LAGG flapping at regular time intervals

Started by kei, March 25, 2024, 09:49:41 AM

Previous topic - Next topic
Quote from: Patrick M. Hausen on June 12, 2026, 09:59:00 PMupdate - I can confirm there might be an interoperability problem with Mikrotik devices and FreeBSD/OPNsense concerning LACP.

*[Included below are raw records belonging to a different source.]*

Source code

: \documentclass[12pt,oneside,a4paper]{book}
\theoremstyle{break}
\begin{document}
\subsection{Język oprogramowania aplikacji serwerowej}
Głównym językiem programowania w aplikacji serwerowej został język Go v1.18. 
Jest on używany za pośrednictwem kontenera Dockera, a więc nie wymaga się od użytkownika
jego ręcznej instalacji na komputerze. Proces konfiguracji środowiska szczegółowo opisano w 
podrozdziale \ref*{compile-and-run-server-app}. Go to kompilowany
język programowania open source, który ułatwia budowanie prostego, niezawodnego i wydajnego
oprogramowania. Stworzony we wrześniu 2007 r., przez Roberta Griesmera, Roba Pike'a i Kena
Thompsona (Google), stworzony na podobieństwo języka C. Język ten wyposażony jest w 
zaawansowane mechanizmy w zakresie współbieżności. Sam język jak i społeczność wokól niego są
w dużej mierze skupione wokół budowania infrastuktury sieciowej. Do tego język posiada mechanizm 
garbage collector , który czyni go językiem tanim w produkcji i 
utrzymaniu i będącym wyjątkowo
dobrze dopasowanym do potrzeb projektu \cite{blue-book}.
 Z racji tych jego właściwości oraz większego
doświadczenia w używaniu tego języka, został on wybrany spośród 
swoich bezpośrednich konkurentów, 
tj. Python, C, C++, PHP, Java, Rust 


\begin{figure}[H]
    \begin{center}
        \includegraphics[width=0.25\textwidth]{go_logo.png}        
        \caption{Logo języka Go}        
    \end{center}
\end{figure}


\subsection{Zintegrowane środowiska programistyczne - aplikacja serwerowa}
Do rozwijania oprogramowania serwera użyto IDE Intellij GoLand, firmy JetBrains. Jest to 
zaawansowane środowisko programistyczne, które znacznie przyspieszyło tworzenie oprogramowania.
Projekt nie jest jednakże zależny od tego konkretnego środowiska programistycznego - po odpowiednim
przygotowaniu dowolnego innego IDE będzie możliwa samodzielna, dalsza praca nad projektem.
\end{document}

Since I changed the LACP timeout from 1s/fast to 30s/slow on both sides and disabled "strict" mode on the OPNsense side the connection now seems to be stable.
On the Mikrotik side there is nothing to adjust but the timeout. I also disabled flowid explicitly on OPNsense but if I am not mistaken that was the default all the time, anyway.
I think I can confirm this :
Quote from: Seimus on June 12, 2026, 11:05:43 PMYea the fast timeout cross vendor is always problematic.
This is not only applying for FBSD & Mikrotik, but as well other vendors.
When I use to build a lot of Linux Bonding LACP links we use to set this :
Quotebond-lacp-rate rate
Denotes the rate of LACPDU requested from the peer.
The rate can be given as string or as numerical value.

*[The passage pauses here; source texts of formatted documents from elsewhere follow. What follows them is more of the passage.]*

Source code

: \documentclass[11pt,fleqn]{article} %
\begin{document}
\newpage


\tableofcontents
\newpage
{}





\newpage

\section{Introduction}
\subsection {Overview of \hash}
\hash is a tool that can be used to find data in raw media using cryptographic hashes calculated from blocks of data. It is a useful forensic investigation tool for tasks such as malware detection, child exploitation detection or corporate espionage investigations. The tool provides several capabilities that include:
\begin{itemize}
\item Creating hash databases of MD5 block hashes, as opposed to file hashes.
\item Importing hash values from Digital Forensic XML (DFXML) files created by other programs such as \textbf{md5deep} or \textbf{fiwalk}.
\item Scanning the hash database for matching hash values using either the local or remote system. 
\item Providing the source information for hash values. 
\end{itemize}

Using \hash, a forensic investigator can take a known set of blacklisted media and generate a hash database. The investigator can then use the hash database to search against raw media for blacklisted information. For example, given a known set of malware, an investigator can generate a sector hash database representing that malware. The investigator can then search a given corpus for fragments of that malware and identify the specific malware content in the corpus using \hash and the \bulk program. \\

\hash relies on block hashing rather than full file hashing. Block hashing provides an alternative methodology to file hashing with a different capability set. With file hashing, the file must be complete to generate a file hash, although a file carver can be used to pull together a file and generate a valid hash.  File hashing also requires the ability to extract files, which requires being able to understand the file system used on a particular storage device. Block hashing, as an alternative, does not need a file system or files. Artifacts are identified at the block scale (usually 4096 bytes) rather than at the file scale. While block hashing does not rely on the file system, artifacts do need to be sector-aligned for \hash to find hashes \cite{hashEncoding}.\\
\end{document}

Valid values are slow (0) and fast (1). The default is slow.
To SLOW too :)

And this :
Quotebond-miimon interval
Denotes the MII link monitoring frequency in milliseconds.
This determines how often the link state of each slave is inspected for link failures.

A value of zero disables MII link monitoring. The default is 0.
Was always set at 100 IIRC...

Source : https://manpages.ubuntu.com/manpages/jammy/man5/interfaces-bond.5.html
Weird guy who likes everything Linux and *BSD on PC/Laptop/Tablet/Mobile and funny little ARM based boards :)

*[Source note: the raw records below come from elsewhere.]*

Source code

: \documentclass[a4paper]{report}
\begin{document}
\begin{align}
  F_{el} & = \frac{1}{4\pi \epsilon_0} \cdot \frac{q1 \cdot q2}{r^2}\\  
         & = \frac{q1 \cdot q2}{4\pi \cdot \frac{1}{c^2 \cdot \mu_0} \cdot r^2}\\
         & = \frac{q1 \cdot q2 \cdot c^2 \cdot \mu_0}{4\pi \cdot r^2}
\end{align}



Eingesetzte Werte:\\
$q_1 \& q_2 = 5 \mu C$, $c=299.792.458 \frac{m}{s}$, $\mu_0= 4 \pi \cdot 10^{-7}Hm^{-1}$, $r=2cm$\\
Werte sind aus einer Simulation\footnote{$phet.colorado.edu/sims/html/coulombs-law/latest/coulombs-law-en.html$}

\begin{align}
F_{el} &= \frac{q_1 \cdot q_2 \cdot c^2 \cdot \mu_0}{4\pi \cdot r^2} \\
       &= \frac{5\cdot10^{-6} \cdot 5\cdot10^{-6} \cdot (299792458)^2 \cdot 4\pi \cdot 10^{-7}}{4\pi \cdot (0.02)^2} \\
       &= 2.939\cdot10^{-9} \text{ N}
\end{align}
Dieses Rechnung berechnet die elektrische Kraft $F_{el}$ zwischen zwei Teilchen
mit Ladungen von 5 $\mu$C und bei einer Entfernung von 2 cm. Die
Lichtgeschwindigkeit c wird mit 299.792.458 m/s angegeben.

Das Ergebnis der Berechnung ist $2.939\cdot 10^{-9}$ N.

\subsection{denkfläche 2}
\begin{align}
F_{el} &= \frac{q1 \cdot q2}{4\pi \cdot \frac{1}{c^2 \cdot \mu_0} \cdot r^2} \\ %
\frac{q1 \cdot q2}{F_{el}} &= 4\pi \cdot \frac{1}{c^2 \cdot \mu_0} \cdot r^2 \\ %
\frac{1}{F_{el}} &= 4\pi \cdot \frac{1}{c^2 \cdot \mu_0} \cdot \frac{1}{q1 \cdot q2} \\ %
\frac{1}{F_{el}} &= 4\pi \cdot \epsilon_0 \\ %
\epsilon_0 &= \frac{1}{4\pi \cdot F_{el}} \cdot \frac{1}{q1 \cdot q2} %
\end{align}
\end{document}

Fast timeout is pain in Enterprise too.
At one point I had enough and enforced across company to use timeout slow (30s) for cross vendor connections.

Because the fast was constantly causing for example FW switchovers and other nonsense....

And thats the reason its in OPNsense docs too cause I was crying to Cedrik when he was writing it :)
https://github.com/opnsense/docs/pull/610#issuecomment-2424144823

Regards,
S.
Networking is love. You may hate it, but in the end, you always come back to it.

OPNSense HW
N355 - i226-V | AQC113C | 16G | 500G - PROD

PRXMX
N5105 - i226-V | 2x8G | 512G - NODE #1
N100 - i226-V | 16G | 1T - NODE #2

No more flapping during the night and half a day. So it seems the conservative approach is to use slow timeouts.

I vaguely remember reconfiguring all my LAGG ports to use the same settings across all devices a couple of months ago. Probably I changed OPNsense-switch to fast at that time.
Deciso DEC750
People who think they know everything are a great annoyance to those of us who do. (Isaac Asimov)

I am not surprised you configured Fast timeout.
The 1s re-convergence vs 30s is a BIG deal.

But if its not working as should, it causes more troubles, cause in worst case scenario it can cause insane micro-flaps.
I have seen outage windows for 5-15min with Fast timeout...

Regards,
S.
Networking is love. You may hate it, but in the end, you always come back to it.

OPNSense HW
N355 - i226-V | AQC113C | 16G | 500G - PROD

PRXMX
N5105 - i226-V | 2x8G | 512G - NODE #1
N100 - i226-V | 16G | 1T - NODE #2

Today at 02:35:07 PM #19 Last Edit: Today at 02:48:48 PM by Patrick M. Hausen
This home lab would of course work just as well with just one link per system. I only use LAGG for all core infrastructure because I can - and to gain experience with such setups.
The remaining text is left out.